Corona äußert sich auch besorgt über die Familie und die Zukunft, insbesondere für Mädchen bei Mädchen. “Mehr als ein Fünftel der Kinder glaubt, dass das Leben nie wieder das gleiche sein wird Covid-19“sagt Kies.” Und drei Viertel haben von sich aus gesagt, ich würde gerne wieder zur Schule gehen, bitte. “Fazit: Schulschließungen sind äußerst schädlich für diejenigen, die” sowieso nicht viel Bildung haben “.
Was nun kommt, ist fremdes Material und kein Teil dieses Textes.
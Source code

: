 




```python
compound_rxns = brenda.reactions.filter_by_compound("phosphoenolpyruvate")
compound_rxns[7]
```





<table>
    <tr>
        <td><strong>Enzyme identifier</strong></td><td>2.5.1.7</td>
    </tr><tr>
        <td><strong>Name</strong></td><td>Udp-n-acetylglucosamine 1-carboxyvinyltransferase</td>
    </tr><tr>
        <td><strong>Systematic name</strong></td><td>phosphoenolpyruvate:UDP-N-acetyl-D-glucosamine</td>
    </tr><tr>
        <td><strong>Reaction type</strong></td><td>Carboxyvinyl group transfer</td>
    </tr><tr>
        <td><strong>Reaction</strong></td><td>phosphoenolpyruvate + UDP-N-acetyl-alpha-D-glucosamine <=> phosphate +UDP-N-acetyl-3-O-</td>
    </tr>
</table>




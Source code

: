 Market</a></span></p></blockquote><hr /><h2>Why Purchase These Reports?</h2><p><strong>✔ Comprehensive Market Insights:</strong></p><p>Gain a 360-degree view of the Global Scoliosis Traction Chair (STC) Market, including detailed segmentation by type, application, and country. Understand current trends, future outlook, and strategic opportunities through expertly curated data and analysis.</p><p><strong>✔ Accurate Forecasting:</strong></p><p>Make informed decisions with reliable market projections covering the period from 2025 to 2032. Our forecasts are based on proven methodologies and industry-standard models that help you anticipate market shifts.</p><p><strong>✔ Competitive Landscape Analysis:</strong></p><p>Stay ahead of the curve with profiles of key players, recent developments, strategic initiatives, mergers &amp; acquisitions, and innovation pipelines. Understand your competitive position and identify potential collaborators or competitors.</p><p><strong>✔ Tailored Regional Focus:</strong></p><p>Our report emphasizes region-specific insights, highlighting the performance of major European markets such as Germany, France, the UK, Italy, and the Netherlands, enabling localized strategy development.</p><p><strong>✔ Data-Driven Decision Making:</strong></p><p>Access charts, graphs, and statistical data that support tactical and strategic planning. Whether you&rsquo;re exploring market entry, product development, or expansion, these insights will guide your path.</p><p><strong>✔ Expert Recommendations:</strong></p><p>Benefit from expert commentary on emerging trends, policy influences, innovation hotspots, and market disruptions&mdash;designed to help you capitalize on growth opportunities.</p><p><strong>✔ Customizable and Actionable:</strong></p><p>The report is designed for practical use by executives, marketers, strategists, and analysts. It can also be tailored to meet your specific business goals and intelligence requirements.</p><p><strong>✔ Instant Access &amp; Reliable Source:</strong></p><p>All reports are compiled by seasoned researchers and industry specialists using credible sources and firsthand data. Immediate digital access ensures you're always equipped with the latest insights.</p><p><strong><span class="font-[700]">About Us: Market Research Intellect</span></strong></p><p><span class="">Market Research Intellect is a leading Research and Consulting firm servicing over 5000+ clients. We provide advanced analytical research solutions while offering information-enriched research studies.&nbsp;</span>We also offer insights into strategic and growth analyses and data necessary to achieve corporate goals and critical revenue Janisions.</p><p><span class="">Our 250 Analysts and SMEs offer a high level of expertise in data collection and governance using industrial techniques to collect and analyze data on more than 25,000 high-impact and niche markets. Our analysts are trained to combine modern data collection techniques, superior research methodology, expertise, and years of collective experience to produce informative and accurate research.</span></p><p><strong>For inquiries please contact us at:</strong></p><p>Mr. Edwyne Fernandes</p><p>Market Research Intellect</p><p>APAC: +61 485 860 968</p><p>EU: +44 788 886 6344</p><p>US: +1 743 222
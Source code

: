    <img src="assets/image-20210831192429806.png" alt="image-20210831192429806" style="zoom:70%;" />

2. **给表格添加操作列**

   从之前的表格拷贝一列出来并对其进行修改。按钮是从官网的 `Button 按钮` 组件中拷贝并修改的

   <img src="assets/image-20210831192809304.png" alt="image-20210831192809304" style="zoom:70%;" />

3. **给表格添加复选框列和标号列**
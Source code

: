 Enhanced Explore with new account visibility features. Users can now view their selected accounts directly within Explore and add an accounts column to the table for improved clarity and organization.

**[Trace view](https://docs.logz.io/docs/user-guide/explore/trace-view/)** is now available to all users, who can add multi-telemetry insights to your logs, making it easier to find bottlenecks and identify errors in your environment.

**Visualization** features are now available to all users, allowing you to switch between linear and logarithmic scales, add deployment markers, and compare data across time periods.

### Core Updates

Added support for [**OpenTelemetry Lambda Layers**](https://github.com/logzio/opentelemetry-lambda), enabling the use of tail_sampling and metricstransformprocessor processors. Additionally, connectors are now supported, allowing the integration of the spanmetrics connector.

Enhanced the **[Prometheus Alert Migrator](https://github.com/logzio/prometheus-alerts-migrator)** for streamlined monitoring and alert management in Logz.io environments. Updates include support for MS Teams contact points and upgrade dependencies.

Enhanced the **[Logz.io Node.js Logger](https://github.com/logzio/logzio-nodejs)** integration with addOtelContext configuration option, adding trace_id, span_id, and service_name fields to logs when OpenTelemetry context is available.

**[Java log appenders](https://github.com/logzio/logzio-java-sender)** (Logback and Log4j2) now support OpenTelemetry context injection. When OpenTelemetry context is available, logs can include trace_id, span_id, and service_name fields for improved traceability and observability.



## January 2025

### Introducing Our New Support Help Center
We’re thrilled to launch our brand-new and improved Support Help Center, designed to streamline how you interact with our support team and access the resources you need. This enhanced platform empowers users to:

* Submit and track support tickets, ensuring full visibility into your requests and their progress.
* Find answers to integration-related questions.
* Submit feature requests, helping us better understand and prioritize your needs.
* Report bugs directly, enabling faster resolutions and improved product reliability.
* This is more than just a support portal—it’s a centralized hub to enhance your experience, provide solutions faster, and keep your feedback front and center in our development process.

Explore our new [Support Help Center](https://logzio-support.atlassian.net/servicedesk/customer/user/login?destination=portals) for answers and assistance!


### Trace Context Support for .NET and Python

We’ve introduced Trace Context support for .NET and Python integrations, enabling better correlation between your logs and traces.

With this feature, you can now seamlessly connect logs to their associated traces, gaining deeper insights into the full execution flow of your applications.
Kulturminister Christian Pivarz (CDU) bestätigte die Ergebnisse der Entscheidung Sachsens, die Schule im Mai zu eröffnen. Bisher sind in Sachsen 5.543 Menschen mit Sars-CoV2 infiziert, die Zahl der Fälle hat sich in den letzten Wochen nur geringfügig erhöht – Pivarz hofft, dass dies auch so bleibt, obwohl Urlauber zurückkehren. “Wir sind gut auf den Beginn des Schuljahres vorbereitet, aber wir beobachten auch, was um uns herum passiert”, sagte der Minister. Er appellierte an die Regeln, Solidarität zu zeigen. “Es hängt vom Verhalten von uns allen ab, ob Kinder für sie sorgen und lernen können.”